We know that many of the most successful start-ups fixed a problem that was felt by enough people in order to make their idea grow and be a success. Most times the ideas we can bring to life are not as momentous as an Uber or an AirBnB. While I’ve had some really big ideas, the ideas I’ve managed to actualise are generally solving much smaller problems. Regardless, nothing you do will be a success unless you are somehow providing an easier or better (easier, faster, cheaper) way for people to do something they need or want to do.

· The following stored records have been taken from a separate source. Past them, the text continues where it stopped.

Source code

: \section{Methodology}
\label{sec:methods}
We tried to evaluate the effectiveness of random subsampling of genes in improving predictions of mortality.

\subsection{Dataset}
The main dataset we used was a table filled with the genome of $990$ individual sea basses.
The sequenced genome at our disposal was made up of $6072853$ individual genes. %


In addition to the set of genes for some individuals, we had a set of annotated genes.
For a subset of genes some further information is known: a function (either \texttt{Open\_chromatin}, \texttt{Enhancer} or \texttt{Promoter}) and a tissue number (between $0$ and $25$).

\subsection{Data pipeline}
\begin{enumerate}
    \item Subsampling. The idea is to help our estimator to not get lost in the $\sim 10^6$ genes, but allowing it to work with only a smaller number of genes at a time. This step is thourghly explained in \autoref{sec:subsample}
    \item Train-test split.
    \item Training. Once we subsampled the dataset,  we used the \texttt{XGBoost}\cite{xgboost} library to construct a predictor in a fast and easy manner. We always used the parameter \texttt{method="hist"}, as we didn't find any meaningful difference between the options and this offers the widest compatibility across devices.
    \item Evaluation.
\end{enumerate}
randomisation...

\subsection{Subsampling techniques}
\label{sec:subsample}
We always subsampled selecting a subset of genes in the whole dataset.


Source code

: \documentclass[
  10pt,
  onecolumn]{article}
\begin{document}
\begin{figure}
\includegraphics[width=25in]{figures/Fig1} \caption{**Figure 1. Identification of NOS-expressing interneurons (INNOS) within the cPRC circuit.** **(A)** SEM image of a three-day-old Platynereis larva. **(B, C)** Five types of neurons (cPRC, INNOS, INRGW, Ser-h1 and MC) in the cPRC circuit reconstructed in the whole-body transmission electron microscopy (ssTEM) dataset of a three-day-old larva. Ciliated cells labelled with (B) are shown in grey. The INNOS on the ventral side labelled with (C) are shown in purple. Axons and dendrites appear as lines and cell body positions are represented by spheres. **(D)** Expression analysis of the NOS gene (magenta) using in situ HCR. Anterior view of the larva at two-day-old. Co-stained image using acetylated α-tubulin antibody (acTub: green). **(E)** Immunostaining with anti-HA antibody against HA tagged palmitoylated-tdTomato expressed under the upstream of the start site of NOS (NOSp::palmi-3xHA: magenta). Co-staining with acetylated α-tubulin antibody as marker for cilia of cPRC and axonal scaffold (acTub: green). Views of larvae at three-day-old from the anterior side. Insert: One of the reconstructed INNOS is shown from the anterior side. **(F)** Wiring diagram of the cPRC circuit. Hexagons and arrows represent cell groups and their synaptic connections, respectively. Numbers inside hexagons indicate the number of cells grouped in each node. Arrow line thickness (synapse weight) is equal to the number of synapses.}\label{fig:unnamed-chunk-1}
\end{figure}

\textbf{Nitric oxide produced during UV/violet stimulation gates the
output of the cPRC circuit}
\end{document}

I haven’t always been a subject matter expert in the industries I’ve worked in, so to ensure that I’m actually solving real problems, I gather and analyse data from customers to validate my assumptions. In a digital world there are masses of easily accessible data sources – web analytics (which tells me where people are getting stuck), customer research (which allows me to question users), customer support conversations (which record the pain points of frustrated customers) and social media (which is a preferred place for people to go to rant). Talk to customers directly if you can. Listen to these sources with cool objectivity to identify the pain points.
Customer research can be really annoying. Very often your potential customers will tell you what you want to hear. Me: “Do you think it would be a good idea if I fixed this problem in such an such a way?” Potential Customer: “Yes, sure Brendan. That sounds like a great idea.” Very few people have ever told me my idea was shit. We like to be nice to each other, which is great, but leads to false outcomes.
So, I’ve learned to paint pictures and create prototypes to draw out meaningful feedback. The best prototypes are those customers can interact with. Find some real people, that are close matches to your main customer personas, and sit with them watching them interact with your prototype. See their reactions first hand to gauge how close you are to solving their problem in a better way. Watch where they get stuck. And watch for the emotional queues that tell you are on to something.
The problem with the research and design phase of ideation is that it will never be conclusive enough. Until you have your idea in the market in front of people in such a way that they can actually pay, subscribe, buy or “commit” – you still know very little. But creating a whole product and marketing experience can be expensive and high-risk.
What we’re talking about is focusing on creating an MVP – a minimum viable product that meets the core need you are setting out to address. It doesn’t need to fix all aspects of the problem, just the part that is important enough for people to say “Yes, I’ll pay for that”.
Sometimes even getting there is too hard. So you can create a proxy. Something else that you can use to assess the appetite of customers. You learn shed loads when you have your product in the real world. You can begin to assess the reaction of customers. You can play with pricing, packaging and marketing. Your assumptions get turned on their head. Your original idea might turn out to be a dud, but you’ll have discovered something else that makes much more sense.
In all of this, the most important thing to do is surround yourself with great people. Not just people who will agree with your vision of the future, but people who are comfortable with the journey, who are willing to take risks and who are eager to try new things.
In big companies, many people live in a state of fear. Worrying about all kinds of things that don’t help to get things done for the customer. Keep those people away from your ideas. Bring in people who are going to challenge the idea, but who are also going to positively act to make it work. 95% of people are problem-finders, 5% are problem-solvers (I made up those numbers). Hang out with the ambitious problem-solvers.